Update app.py

Remove the file I/O functions from app.py and rewrite main() to accept a folder

💻

Writing code and entering commands is only available on desktop. Open this page on a larger screen to complete this chapter.

Now that files.py owns all file I/O, app.py can be cleaned up. Three things need to change:

Remove the moved functions. list_files, read_file, and index_folder now live in files.py. The SUPPORTED_EXTENSIONS constant moved there too. Keeping these in app.py would create two copies that could drift out of sync.

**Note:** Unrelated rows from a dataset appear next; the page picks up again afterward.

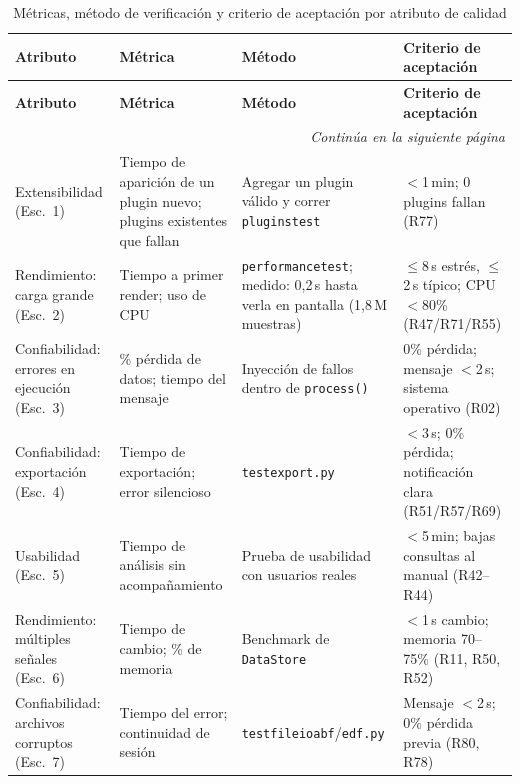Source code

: \documentclass[11pt,a4paper]{article}
\DeclareRobustCommand{\_}{\textunderscore\allowbreak}
\begin{document}
\begin{center}
\small
\begin{longtable}{|p{}|p{}|p{}|p{}|}
\caption{M\'etricas, m\'etodo de verificaci\'on y criterio de aceptaci\'on por atributo de calidad} \label{tab:metricas} \\
\hline
\textbf{Atributo} & \textbf{M\'etrica} & \textbf{M\'etodo} & \textbf{Criterio de aceptaci\'on} \\
\hline
\endfirsthead
\hline
\textbf{Atributo} & \textbf{M\'etrica} & \textbf{M\'etodo} & \textbf{Criterio de aceptaci\'on} \\
\hline
\endhead
\hline
\multicolumn{4}{r}{\textit{Contin\'ua en la siguiente p\'agina}} \\
\endfoot
\hline
\endlastfoot

Extensibilidad (Esc.~1) &
Tiempo de aparici\'on de un plugin nuevo; plugins existentes que fallan &
Agregar un plugin v\'alido y correr \texttt{plugins\_\allowbreak test} &
$<$1\,min; 0 plugins fallan (R77) \\
\hline

Rendimiento: carga grande (Esc.~2) &
Tiempo a primer render; uso de CPU &
\texttt{performance\_\allowbreak test}; medido: 0,2\,s hasta verla en pantalla (1,8\,M muestras) &
$\leq$8\,s estr\'es, $\leq$2\,s t\'ipico; CPU $<$80\% (R47/R71/R55) \\
\hline

Confiabilidad: errores en ejecuci\'on (Esc.~3) &
\% p\'erdida de datos; tiempo del mensaje &
Inyecci\'on de fallos dentro de \texttt{process()} &
0\% p\'erdida; mensaje $<$2\,s; sistema operativo (R02) \\
\hline

Confiabilidad: exportaci\'on (Esc.~4) &
Tiempo de exportaci\'on; error silencioso &
\texttt{test\_\allowbreak export.py} &
$<$3\,s; 0\% p\'erdida; notificaci\'on clara (R51/R57/R69) \\
\hline

Usabilidad (Esc.~5) &
Tiempo de an\'alisis sin acompa\~namiento &
Prueba de usabilidad con usuarios reales &
$<$5\,min; bajas consultas al manual (R42--R44) \\
\hline

Rendimiento: m\'ultiples se\~nales (Esc.~6) &
Tiempo de cambio; \% de memoria &
Benchmark de \texttt{DataStore} &
$<$1\,s cambio; memoria 70--75\% (R11, R50, R52) \\
\hline

Confiabilidad: archivos corruptos (Esc.~7) &
Tiempo del error; continuidad de sesi\'on &
\texttt{test\_\allowbreak fileio\_\allowbreak abf}/\texttt{edf.py} &
Mensaje $<$2\,s; 0\% p\'erdida previa (R80, R78) \\
\hline


\end{longtable}
\end{center}
\end{document}
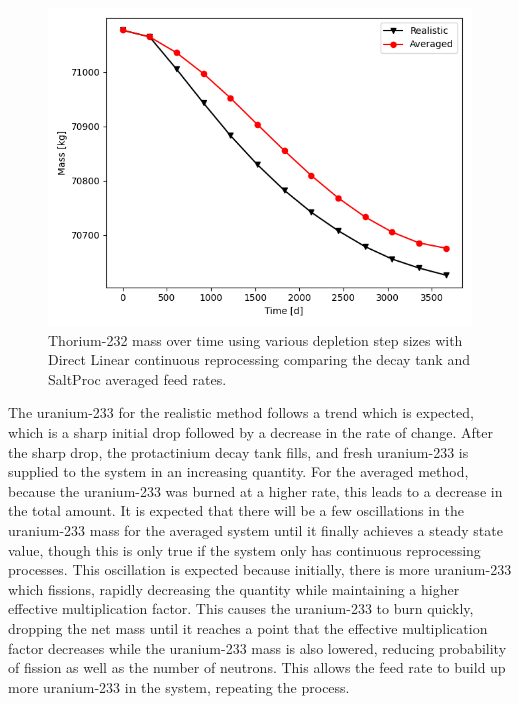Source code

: \begin{figure}[H]
  \centering
  \includegraphics[scale=0.7]{images/adv-Th232.png}
  \caption{Thorium-232 mass over time using various depletion step sizes with Direct Linear continuous reprocessing comparing the decay tank and SaltProc averaged feed rates.}
   \label{fig:DL-cont-th-adv}
\end{figure}

The uranium-233 for the realistic method follows a trend which is expected, which is a sharp initial drop followed by a decrease in the rate of change. After the sharp drop, the protactinium decay tank fills, and fresh uranium-233 is supplied to the system in an increasing quantity. For the averaged method, because the uranium-233 was burned at a higher rate, this leads to a decrease in the total amount. It is expected that there will be a few oscillations in the uranium-233 mass for the averaged system until it finally achieves a steady state value, though this is only true if the system only has continuous reprocessing processes. This oscillation is expected because initially, there is more uranium-233 which fissions, rapidly decreasing the quantity while maintaining a higher effective multiplication factor. This causes the uranium-233 to burn quickly, dropping the net mass until it reaches a point that the effective multiplication factor decreases while the uranium-233 mass is also lowered, reducing probability of fission as well as the number of neutrons. This allows the feed rate to build up more uranium-233 in the system, repeating the process.

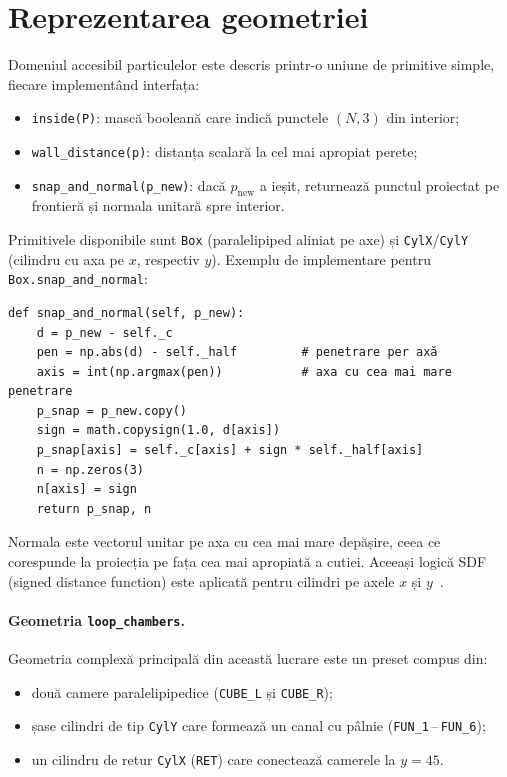 \documentclass[12pt,openright,twoside]{book}
\begin{document}
\section{Reprezentarea geometriei}

Domeniul accesibil particulelor este descris printr-o uniune de primitive simple, fiecare implementând interfața:

\begin{itemize}
    \item \texttt{inside(P)}: mască booleană care indică punctele $(N,3)$ din interior;
    \item \texttt{wall\_distance(p)}: distanța scalară la cel mai apropiat perete;
    \item \texttt{snap\_and\_normal(p\_new)}: dacă $p_\text{new}$ a ieșit, returnează punctul proiectat pe frontieră și normala unitară spre interior.
\end{itemize}

Primitivele disponibile sunt \texttt{Box} (paralelipiped aliniat pe axe) și \texttt{CylX}/\texttt{CylY} (cilindru cu axa pe $x$, respectiv $y$). Exemplu de implementare pentru \texttt{Box.snap\_and\_normal}:

\begin{verbatim}
def snap_and_normal(self, p_new):
    d = p_new - self._c
    pen = np.abs(d) - self._half         # penetrare per axă
    axis = int(np.argmax(pen))           # axa cu cea mai mare penetrare
    p_snap = p_new.copy()
    sign = math.copysign(1.0, d[axis])
    p_snap[axis] = self._c[axis] + sign * self._half[axis]
    n = np.zeros(3)
    n[axis] = sign
    return p_snap, n
\end{verbatim}

Normala este vectorul unitar pe axa cu cea mai mare depășire, ceea ce corespunde la proiecția pe fața cea mai apropiată a cutiei. Aceeași logică SDF (signed distance function) este aplicată pentru cilindri pe axele $x$ și $y$~\cite{osher2003}.

\paragraph{Geometria \texttt{loop\_chambers}.}
Geometria complexă principală din această lucrare este un preset compus din:
\begin{itemize}
    \item două camere paralelipipedice (\texttt{CUBE\_L} și \texttt{CUBE\_R});
    \item șase cilindri de tip \texttt{CylY} care formează un canal cu pâlnie (\texttt{FUN\_1}\,--\,\texttt{FUN\_6});
    \item un cilindru de retur \texttt{CylX} (\texttt{RET}) care conectează camerele la $y=45$.
\end{itemize}
\end{document}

Remove the PDF-specific code. The original app.py was built around PDFs — extract_text uses pypdf, chunk_text splits raw text, and print_result displays answers. None of these belong in the new folder-based assistant. import pypdf goes away with them.

Rewrite main(). The new version accepts a folder path instead of a PDF path and a question. It calls index_folder from files.py to get structured chunks, then extracts the plain text strings before embedding.

Notice that embed_all_chunks now takes texts (plain strings extracted from the chunk dicts) instead of the dicts themselves. main() extracts them with [chunk["text"] for chunk in chunks] before passing them to embed_all_chunks.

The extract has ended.